- [WORK ITEM]
Every line of the records below from the line with "A fim de realizar" up to and including the line with "### 2.1. Planejar" must be reproduced exactly, and no line outside that range.

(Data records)
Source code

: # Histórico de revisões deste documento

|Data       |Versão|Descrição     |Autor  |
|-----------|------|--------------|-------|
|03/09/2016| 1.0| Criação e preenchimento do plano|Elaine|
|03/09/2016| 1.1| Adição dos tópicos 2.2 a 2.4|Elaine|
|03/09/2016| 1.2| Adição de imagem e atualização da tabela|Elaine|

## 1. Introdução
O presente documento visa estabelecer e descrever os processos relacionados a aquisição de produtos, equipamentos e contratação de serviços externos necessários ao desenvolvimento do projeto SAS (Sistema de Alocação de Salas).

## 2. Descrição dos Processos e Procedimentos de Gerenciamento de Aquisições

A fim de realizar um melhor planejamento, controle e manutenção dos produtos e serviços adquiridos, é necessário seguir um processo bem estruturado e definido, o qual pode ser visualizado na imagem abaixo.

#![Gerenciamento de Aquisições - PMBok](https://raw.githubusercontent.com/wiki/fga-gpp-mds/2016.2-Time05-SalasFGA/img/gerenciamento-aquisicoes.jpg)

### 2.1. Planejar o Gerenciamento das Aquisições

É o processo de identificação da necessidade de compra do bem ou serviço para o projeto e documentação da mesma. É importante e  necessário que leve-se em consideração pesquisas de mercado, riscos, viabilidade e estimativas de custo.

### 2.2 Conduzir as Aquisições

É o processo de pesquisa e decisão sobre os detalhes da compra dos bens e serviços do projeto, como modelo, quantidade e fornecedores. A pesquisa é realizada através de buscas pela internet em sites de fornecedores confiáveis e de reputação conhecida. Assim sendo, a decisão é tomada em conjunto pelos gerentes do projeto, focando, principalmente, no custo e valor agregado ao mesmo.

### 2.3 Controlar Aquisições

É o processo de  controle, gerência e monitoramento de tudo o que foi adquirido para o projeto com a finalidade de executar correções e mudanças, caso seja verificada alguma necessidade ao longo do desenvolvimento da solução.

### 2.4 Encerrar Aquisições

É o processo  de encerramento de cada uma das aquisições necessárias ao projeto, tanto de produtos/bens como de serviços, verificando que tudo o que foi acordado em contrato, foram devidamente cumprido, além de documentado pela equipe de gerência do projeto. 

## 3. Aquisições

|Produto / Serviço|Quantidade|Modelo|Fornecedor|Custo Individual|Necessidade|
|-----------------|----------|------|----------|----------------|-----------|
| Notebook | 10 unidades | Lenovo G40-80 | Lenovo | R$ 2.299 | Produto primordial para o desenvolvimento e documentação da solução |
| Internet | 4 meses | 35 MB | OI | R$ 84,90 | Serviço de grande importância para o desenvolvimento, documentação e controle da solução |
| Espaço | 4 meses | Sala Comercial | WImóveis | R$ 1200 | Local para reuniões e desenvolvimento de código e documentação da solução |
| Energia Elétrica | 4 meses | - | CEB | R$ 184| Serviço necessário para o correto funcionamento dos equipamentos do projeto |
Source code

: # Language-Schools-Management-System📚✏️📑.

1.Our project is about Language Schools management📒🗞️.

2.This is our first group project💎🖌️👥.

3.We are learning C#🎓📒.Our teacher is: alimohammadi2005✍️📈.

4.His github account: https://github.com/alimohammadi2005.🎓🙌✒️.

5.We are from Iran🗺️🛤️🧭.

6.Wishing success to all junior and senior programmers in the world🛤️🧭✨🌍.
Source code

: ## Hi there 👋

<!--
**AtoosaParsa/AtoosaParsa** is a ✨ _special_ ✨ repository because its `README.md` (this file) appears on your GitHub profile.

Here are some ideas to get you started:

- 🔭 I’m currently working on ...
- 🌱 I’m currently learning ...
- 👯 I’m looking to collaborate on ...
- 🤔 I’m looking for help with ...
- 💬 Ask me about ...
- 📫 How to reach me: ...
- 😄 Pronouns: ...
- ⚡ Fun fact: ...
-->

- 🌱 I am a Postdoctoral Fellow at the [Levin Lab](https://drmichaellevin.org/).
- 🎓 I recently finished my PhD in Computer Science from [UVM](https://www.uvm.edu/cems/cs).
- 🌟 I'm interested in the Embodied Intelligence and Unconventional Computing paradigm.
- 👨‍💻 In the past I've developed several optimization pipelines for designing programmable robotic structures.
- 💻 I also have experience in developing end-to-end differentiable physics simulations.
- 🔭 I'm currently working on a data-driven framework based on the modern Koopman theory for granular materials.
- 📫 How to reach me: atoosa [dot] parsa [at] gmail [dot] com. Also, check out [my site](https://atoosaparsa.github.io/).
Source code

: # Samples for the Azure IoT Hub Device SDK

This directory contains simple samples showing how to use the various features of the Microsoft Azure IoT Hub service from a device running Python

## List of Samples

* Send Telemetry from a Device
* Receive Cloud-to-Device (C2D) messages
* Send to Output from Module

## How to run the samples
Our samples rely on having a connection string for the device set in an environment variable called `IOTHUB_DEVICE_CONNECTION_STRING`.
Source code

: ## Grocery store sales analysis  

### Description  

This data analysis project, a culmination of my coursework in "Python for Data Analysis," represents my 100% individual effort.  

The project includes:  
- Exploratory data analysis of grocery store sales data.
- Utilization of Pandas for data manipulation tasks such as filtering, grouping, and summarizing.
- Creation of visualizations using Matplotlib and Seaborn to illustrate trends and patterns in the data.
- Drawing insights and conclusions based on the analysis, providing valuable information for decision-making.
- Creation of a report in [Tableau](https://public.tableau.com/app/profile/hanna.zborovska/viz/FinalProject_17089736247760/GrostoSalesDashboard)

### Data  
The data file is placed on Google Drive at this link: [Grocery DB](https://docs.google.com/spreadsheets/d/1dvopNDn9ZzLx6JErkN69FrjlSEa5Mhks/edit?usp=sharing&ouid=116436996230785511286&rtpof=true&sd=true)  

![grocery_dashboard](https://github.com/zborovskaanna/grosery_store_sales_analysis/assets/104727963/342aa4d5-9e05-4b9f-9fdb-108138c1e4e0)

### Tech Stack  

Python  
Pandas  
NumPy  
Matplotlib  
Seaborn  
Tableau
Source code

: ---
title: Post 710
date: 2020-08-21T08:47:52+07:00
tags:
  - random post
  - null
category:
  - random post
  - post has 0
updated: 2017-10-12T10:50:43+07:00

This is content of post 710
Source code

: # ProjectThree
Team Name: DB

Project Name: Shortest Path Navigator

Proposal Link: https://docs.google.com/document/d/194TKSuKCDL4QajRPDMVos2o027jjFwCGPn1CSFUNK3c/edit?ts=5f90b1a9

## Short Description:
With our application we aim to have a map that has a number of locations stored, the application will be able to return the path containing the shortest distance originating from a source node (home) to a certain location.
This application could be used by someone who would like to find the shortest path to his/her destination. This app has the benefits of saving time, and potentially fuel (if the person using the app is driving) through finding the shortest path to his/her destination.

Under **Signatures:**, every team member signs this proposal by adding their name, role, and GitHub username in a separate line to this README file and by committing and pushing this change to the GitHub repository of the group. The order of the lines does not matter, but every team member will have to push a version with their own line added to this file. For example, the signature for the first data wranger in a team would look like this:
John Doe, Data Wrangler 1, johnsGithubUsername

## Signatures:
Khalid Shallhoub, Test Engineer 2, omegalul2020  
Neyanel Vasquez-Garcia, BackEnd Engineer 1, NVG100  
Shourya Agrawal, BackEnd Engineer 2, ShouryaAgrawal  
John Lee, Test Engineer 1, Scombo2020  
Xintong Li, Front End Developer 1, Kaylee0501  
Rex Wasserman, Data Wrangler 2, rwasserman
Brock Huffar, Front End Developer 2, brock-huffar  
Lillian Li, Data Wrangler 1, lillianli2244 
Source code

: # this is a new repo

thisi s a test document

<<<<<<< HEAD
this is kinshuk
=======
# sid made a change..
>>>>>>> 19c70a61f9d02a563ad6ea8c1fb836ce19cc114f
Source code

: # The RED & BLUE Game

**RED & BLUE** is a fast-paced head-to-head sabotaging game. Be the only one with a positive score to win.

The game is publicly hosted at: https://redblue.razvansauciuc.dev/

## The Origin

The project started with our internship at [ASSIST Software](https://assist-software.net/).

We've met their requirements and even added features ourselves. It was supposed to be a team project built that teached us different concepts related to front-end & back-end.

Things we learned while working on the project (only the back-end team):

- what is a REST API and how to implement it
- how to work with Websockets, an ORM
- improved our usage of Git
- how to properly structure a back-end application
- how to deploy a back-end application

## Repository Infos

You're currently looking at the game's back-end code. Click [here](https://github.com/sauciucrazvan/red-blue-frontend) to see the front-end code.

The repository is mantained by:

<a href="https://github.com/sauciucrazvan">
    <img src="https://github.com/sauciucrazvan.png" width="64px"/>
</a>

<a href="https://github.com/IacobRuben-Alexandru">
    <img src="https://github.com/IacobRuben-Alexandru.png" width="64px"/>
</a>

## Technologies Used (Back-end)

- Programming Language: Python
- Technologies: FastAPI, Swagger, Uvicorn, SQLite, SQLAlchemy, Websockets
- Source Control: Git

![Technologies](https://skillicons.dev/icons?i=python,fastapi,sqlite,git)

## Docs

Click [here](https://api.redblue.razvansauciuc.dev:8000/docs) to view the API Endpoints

- [OUTPUT OF THE TASK]
A fim de realizar um melhor planejamento, controle e manutenção dos produtos e serviços adquiridos, é necessário seguir um processo bem estruturado e definido, o qual pode ser visualizado na imagem abaixo.

#![Gerenciamento de Aquisições - PMBok](https://raw.githubusercontent.com/wiki/fga-gpp-mds/2016.2-Time05-SalasFGA/img/gerenciamento-aquisicoes.jpg)

### 2.1. Planejar o Gerenciamento das Aquisições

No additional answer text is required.